2025 (Dying Victims Productions) - Stil: Heavy Metal

Viele von Euch, wenn nicht komplett digital verwahrlost und nur noch auf Streaming aus, werden es noch kennen. Ihr wühlt Euch in einem muffeligen Plattenladen mit kauzigem Besitzer am Tresen (ca. kurz vor der Rente, Raucher, immer einen überheblichen Blick aufgesetzt) durch Kisten mit hoffnungslosen Vinylschallplatten noch hoffnungsloserer und von der Zeit gnadenlos aufgefressener Künstler im Bereich Rock, wenn Ihr Glück habt im gesondert abgeteilten “Hard’n’Heavy”-Fach. Zwischen tonnenweise unnützer Glamrockplatten der 80er, die kaum die Hälfte der 5 Euro auf dem Cover wert sind, seht Ihr sie. Cover schwarz, durch den schwarzen Hintergrund kratzt und wühlt sich ein Skelett, nur der Schädel mit einem fiesen Glühen im linken Auge und zum Kampfschrei aufgerissenen Maul, sowie eine Knochenklaue springen Dir entgegen.

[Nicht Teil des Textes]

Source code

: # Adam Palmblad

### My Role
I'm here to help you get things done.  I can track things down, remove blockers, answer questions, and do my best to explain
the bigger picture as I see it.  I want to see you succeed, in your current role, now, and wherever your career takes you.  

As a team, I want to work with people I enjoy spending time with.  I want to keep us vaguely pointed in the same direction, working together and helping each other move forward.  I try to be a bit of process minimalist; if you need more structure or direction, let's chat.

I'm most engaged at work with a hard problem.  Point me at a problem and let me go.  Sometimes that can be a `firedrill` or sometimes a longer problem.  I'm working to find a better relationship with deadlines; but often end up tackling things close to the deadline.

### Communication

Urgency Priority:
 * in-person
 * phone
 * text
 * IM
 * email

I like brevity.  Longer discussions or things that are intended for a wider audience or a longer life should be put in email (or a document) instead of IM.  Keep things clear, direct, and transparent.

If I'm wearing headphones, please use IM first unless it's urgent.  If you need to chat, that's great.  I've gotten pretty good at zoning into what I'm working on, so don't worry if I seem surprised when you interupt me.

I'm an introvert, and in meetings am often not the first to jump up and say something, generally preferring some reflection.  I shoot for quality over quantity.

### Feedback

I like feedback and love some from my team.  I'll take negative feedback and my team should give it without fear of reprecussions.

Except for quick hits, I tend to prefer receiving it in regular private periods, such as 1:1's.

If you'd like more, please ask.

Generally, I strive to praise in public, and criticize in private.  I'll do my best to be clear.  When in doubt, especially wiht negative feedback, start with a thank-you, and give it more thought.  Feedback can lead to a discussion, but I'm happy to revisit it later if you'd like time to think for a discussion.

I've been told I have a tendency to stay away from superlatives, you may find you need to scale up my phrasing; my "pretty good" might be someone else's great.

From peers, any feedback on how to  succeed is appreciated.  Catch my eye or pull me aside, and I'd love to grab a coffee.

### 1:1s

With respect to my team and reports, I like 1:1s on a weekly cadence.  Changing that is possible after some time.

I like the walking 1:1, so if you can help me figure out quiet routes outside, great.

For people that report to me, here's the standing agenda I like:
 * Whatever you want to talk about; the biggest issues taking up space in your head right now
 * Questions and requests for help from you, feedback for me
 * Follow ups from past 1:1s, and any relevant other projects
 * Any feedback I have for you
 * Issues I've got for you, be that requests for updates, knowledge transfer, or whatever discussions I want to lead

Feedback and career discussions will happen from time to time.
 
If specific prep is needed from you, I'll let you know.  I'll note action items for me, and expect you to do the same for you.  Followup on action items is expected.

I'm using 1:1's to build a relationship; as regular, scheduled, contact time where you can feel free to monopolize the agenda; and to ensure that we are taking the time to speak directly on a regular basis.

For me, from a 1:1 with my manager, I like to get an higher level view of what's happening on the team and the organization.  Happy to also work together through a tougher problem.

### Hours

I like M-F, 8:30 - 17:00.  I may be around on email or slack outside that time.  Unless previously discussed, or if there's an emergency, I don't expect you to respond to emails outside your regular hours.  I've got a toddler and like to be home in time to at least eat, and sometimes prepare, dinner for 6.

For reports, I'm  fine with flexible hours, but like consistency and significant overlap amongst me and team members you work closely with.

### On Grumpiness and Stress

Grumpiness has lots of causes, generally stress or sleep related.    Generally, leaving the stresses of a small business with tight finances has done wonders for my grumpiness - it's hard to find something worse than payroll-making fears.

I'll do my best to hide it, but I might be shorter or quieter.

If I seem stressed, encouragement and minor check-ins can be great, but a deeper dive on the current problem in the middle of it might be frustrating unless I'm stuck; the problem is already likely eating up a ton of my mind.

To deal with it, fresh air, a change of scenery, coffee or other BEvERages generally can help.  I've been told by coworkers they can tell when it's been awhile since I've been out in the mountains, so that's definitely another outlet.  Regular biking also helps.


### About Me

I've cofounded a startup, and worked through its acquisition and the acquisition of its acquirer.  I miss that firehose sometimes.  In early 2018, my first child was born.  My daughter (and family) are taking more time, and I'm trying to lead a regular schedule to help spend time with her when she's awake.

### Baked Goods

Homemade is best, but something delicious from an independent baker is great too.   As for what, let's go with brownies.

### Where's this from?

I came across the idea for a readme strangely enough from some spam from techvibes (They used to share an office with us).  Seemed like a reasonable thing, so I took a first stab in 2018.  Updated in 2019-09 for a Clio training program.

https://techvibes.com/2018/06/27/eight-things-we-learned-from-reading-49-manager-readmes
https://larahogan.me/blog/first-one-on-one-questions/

MEAN MISTREATER? Das Cover sieht so herrlich klischeehaft kitschig aus, aber anders als die ganze AOR- und Glitterrock-Ware. Rausgepflückt, ab zum Vorspieltresen. Die Nadel tanzt in der Rille den Mussolini, aus den Kopfhörern donnern die ersten Noten, YESSS! Du hast es geschafft, Deine Geduld hat sich ausgezahlt. Eine echte, unbekannt obskure Heavy Metal-Platte bietet sich Dir feil.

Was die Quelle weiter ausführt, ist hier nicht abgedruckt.